# 02: Model prediction and tiling for validation
Authors: Tobias G. Mueller, Mark A. Buckner
Last modified: 4 Dec 2024
Contact: __________

**Summary**: Here, we predict on an orthomosaic using our pretrained model. 
We then split the predictions and image into smaller tiles and take a random 40% for ground truthing and model validation.


This script outputs 
- predicted nest detections in yolov5 format 
- a random 20% of tiles into a testset folder 

The data used in this script was generated in:
    `AIggregation/notebooks/01_preprocessing.ipynb`

This script is followed by `03_validation_and_optimization.ipynb`. However the test tiles created in this script will need to be annotated before proceeding.

In [None]:
#imports 
import os
import fiftyone as fo
from sahi import AutoDetectionModel
from sahi.predict import get_sliced_prediction
from PIL import Image 

device = torch.device("cuda:0" if torch.cuda.is_available() else "cpu")

In [None]:
# first check the wd is not notebooks but the main folder
print("cwd is", os.getcwd())

if os.path.basename(os.getcwd()) == "notebooks":
    os.chdir("..")
    print("cwd changed to", os.getcwd())


# Detect nests on orthomosaic using sahi

Using our trained nest detection model we predict on our stitched orthomosaic image using SAHI (slicing aided hyper-inference)   -- `https://github.com/obss/sahi`



In [None]:
# set paths
# -------------------------------------------------------------------------------------------------------------------- #
image_directory = "datasets/drone_ortho/ortho_clip_23april.png"     # path to image to be predicted on
model_path = "AIggregation_yolov5m/weights/best.pt"                      # path to image detection model
predictions_directory = "datasets/export_predictions/temp"                    # directory to export model predictions to
# --------------------------------------------------------------------- ----------------------------------------------- #



# Import ortho image into a fiftyone dataset 
dataset_full = fo.Dataset.from_images(
    [image_directory]
)

# specify AI detection model to use for predictions
detection_model = AutoDetectionModel.from_pretrained(
    model_type='yolov5',
    model_path=model_path, #specify path to trained model
    confidence_threshold=0.25,
    device=device, # "cpu" or "cuda:0" for GPU (if available)
)

# define function for sliced predictions from sahi
def predict_with_slicing(sample, label_field, **kwargs):
    result = get_sliced_prediction(
        sample.filepath, detection_model, verbose=0, **kwargs
    )
    sample[label_field] = fo.Detections(detections=result.to_fiftyone_detections())

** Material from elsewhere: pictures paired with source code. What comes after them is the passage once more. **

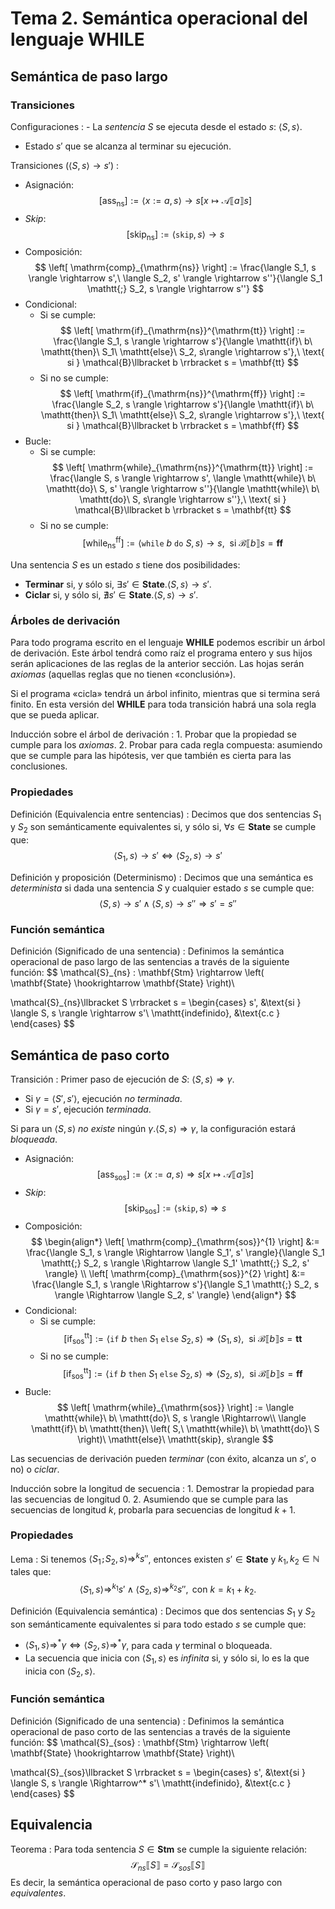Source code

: # Tema 2. Semántica operacional del lenguaje WHILE
## Semántica de paso largo
### Transiciones
Configuraciones
: - La *sentencia* $S$ se ejecuta desde el estado $s$: $\langle S, s \rangle$.
- Estado $s'$ que se alcanza al terminar su ejecución.

Transiciones ($\langle S, s \rangle \rightarrow s'$)
:
- Asignación:
$$
\left[ \mathrm{ass}_{\mathrm{ns}} \right] := \langle x := a, s \rangle
\rightarrow s \left[ x \mapsto \mathcal{A}\llbracket a \rrbracket s \right]
$$
- *Skip*:
$$
\left[ \mathrm{skip}_{\mathrm{ns}} \right] := \langle \mathtt{skip}, s \rangle \rightarrow s 
$$
- Composición:
$$
\left[ \mathrm{comp}_{\mathrm{ns}} \right] := \frac{\langle S_1, s \rangle
\rightarrow s',\ \langle S_2, s' \rangle \rightarrow s''}{\langle S_1 \mathtt{;}
S_2, s \rangle \rightarrow s''}
$$
- Condicional:
    - Si se cumple:
    $$
    \left[ \mathrm{if}_{\mathrm{ns}}^{\mathrm{tt}} \right] := \frac{\langle S_1, s \rangle
    \rightarrow s'}{\langle \mathtt{if}\ b\ \mathtt{then}\ S_1\ \mathtt{else}\ S_2,
    s\rangle \rightarrow s'},\ \text{ si } \mathcal{B}\llbracket b \rrbracket s =
    \mathbf{tt}
    $$
    - Si no se cumple:
    $$
    \left[ \mathrm{if}_{\mathrm{ns}}^{\mathrm{ff}} \right] := \frac{\langle S_2, s \rangle
    \rightarrow s'}{\langle \mathtt{if}\ b\ \mathtt{then}\ S_1\ \mathtt{else}\ S_2,
    s\rangle \rightarrow s'},\ \text{ si } \mathcal{B}\llbracket b \rrbracket s =
    \mathbf{ff}
    $$
- Bucle:
    - Si se cumple:
    $$
    \left[ \mathrm{while}_{\mathrm{ns}}^{\mathrm{tt}} \right] := \frac{\langle
    S, s \rangle \rightarrow s', \langle \mathtt{while}\ b\ \mathtt{do}\ S, s'
    \rangle \rightarrow s''}{\langle \mathtt{while}\ b\ \mathtt{do}\ S, s\rangle \rightarrow
    s''},\ \text{ si } \mathcal{B}\llbracket b \rrbracket s = \mathbf{tt}
    $$
    - Si no se cumple:
    $$
    \left[ \mathrm{while}_{\mathrm{ns}}^{\mathrm{ff}} \right] := \langle \mathtt{while}\ b\ \mathtt{do}\ S, s \rangle \rightarrow s,\ \text{
    si } \mathcal{B}\llbracket b \rrbracket s = \mathbf{ff}
    $$

Una sentencia $S$ es un estado $s$ tiene dos posibilidades:
- **Terminar** si, y sólo si, $\exists s' \in \mathbf{State}. \langle S, s \rangle \rightarrow s'$.
- **Ciclar** si, y sólo si, $\nexists s' \in \mathbf{State}. \langle S, s \rangle \rightarrow s'$.

### Árboles de derivación
Para todo programa escrito en el lenguaje **WHILE** podemos escribir un árbol de
derivación. Este árbol tendrá como raíz el programa entero y sus hijos serán
aplicaciones de las reglas de la anterior sección. Las hojas serán *axiomas*
(aquellas reglas que no tienen «conclusión»).

Si el programa «cicla» tendrá un árbol infinito, mientras que si termina será
finito. En esta versión del **WHILE** para toda transición habrá una sola regla
que se pueda aplicar.

Inducción sobre el árbol de derivación
: 1. Probar que la propiedad se cumple para los *axiomas*.
2. Probar para cada regla compuesta: asumiendo que se cumple para las hipótesis,
   ver que también es cierta para las conclusiones.

### Propiedades
Definición (Equivalencia entre sentencias)
: Decimos que dos sentencias $S_1$ y $S_2$ son semánticamente equivalentes si, y
sólo si, $\forall s \in \mathbf{State}$ se cumple que:
$$
\langle S_1, s \rangle \rightarrow s' \Leftrightarrow \langle S_2, s \rangle
\rightarrow s'
$$

Definición y proposición (Determinismo)
: Decimos que una semántica es *determinista* si dada una sentencia $S$ y
cualquier estado $s$ se cumple que:
$$
\langle S, s \rangle \rightarrow s' \land \langle S, s \rangle \rightarrow s''
\Rightarrow s' = s''
$$

### Función semántica
Definición (Significado de una sentencia)
: Definimos la semántica operacional de paso largo de las sentencias a través de
la siguiente función:
$$
\mathcal{S}_{ns} : \mathbf{Stm} \rightarrow \left( \mathbf{State}
\hookrightarrow \mathbf{State} \right)\\

\mathcal{S}_{ns}\llbracket S \rrbracket s = \begin{cases}
    s', &\text{si } \langle S, s \rangle \rightarrow s'\\
    \mathtt{indefinido}, &\text{c.c } 
\end{cases}
$$

## Semántica de paso corto
Transición
: Primer paso de ejecución de $S$: $\langle S, s \rangle \Rightarrow \gamma$.
- Si $\gamma = \langle S', s' \rangle$, ejecución *no terminada*.
- Si $\gamma = s'$, ejecución *terminada*.

Si para un $\langle S, s \rangle$ *no existe* ningún $\gamma. \langle S, s
\rangle \Rightarrow \gamma$, la configuración estará *bloqueada*.

- Asignación:
$$
\left[ \mathrm{ass}_{\mathrm{sos}} \right] := \langle x := a, s \rangle
\Rightarrow s \left[ x \mapsto \mathcal{A}\llbracket a \rrbracket s \right]
$$
- *Skip*:
$$
\left[ \mathrm{skip}_{\mathrm{sos}} \right] := \langle \mathtt{skip}, s \rangle \Rightarrow s 
$$
- Composición:
$$
\begin{align*}
\left[ \mathrm{comp}_{\mathrm{sos}}^{1} \right] &:= \frac{\langle S_1, s \rangle
\Rightarrow \langle S_1', s' \rangle}{\langle S_1 \mathtt{;}
S_2, s \rangle \Rightarrow \langle S_1' \mathtt{;} S_2, s' \rangle}
\\
\left[ \mathrm{comp}_{\mathrm{sos}}^{2} \right] &:= \frac{\langle S_1, s \rangle
\Rightarrow s'}{\langle S_1 \mathtt{;}
S_2, s \rangle \Rightarrow \langle S_2, s' \rangle}
\end{align*}
$$
- Condicional:
    - Si se cumple:
    $$
    \left[ \mathrm{if}_{\mathrm{sos}}^{\mathrm{tt}} \right] := \langle
    \mathtt{if}\ b\ \mathtt{then}\ S_1\ \mathtt{else}\ S_2, s\rangle \Rightarrow
    \langle S_1, s \rangle,\ \text{ si } \mathcal{B}\llbracket b \rrbracket s =
    \mathbf{tt}
    $$
    - Si no se cumple:
    $$
    \left[ \mathrm{if}_{\mathrm{sos}}^{\mathrm{tt}} \right] := \langle
    \mathtt{if}\ b\ \mathtt{then}\ S_1\ \mathtt{else}\ S_2, s\rangle \Rightarrow
    \langle S_2, s \rangle,\ \text{ si } \mathcal{B}\llbracket b \rrbracket s =
    \mathbf{ff}
    $$
- Bucle:
    $$
    \left[ \mathrm{while}_{\mathrm{sos}} \right] := \langle \mathtt{while}\ b\ \mathtt{do}\ S, s \rangle \Rightarrow\\ \langle
    \mathtt{if}\ b\ \mathtt{then}\ \left( S,\ \mathtt{while}\ b\ \mathtt{do}\ S \right)\ \mathtt{else}\ \mathtt{skip}, s\rangle
    $$

Las secuencias de derivación pueden *terminar* (con éxito, alcanza un $s'$, o no) o *ciclar*.

Inducción sobre la longitud de secuencia
: 1. Demostrar la propiedad para las secuencias de longitud $0$.
2. Asumiendo que se cumple para las secuencias de longitud $k$, probarla para
   secuencias de longitud $k + 1$.

### Propiedades
Lema
: Si tenemos $\langle S_1 \mathtt{;} S_2, s \rangle \Rightarrow^k s''$, entonces
existen $s' \in \mathbf{State}$ y $k_1, k_2 \in \mathbb{N}$ tales que:
$$
\langle S_1, s \rangle \Rightarrow^{k_1} s' \land \langle S_2, s \rangle \Rightarrow^{k_2} s'', \text{ con } k = k_1 + k_2.
$$

Definición (Equivalencia semántica)
: Decimos que dos sentencias $S_1$ y $S_2$ son semánticamente equivalentes si
para todo estado $s$ se cumple que:
- $\langle S_1, s \rangle \Rightarrow^* \gamma \Leftrightarrow \langle S_2, s
    \rangle \Rightarrow^* \gamma$, para cada $\gamma$ terminal o bloqueada.
- La secuencia que inicia con $\langle S_1, s \rangle$ es *infinita* si, y sólo
    si, lo es la que inicia con $\langle S_2, s \rangle$.

### Función semántica
Definición (Significado de una sentencia)
: Definimos la semántica operacional de paso corto de las sentencias a través de
la siguiente función:
$$
\mathcal{S}_{sos} : \mathbf{Stm} \rightarrow \left( \mathbf{State}
\hookrightarrow \mathbf{State} \right)\\

\mathcal{S}_{sos}\llbracket S \rrbracket s = \begin{cases}
    s', &\text{si } \langle S, s \rangle \Rightarrow^* s'\\
    \mathtt{indefinido}, &\text{c.c } 
\end{cases}
$$

## Equivalencia
Teorema
: Para toda sentencia $S \in \mathbf{Stm}$ se cumple la siguiente relación:
$$
\mathcal{S}_{ns}\llbracket S \rrbracket = \mathcal{S}_{sos}\llbracket S \rrbracket
$$
Es decir, la semántica operacional de paso corto y paso largo con
*equivalentes*.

# predict on image, slicing at training image size
for sample in dataset_full.iter_samples(progress=True, autosave=True):
    predict_with_slicing(sample,
                         label_field="prediction",
                         slice_height=608, 
                         slice_width=608,
                         overlap_height_ratio = .4, 
                         overlap_width_ratio=.4
    )


#launch fiftyone session to see predictions
session = fo.launch_app(dataset_full)


#export predictions
dataset_full.export(
        export_dir=predictions_directory,
        dataset_type=fo.types.YOLOv5Dataset,
        label_field="prediction",
        include_confidence=True
    )

# Importing image, predicting, and export took
# 7m 53s using CPU (AMD Ryzen 5 5500 3.6 GHz 6-Core Processor)
# 2m 38s using GPU (EVGA SC GAMING GeForce GTX 1060 3GB 3 GB Video Card)
# 64 gb DDR4-3200 ram

# for half resolution dataset it took 38.1 seconds using GPU


# Create a test set for validation

To assess the model performance we will compare the predictions vs a labeled random subset.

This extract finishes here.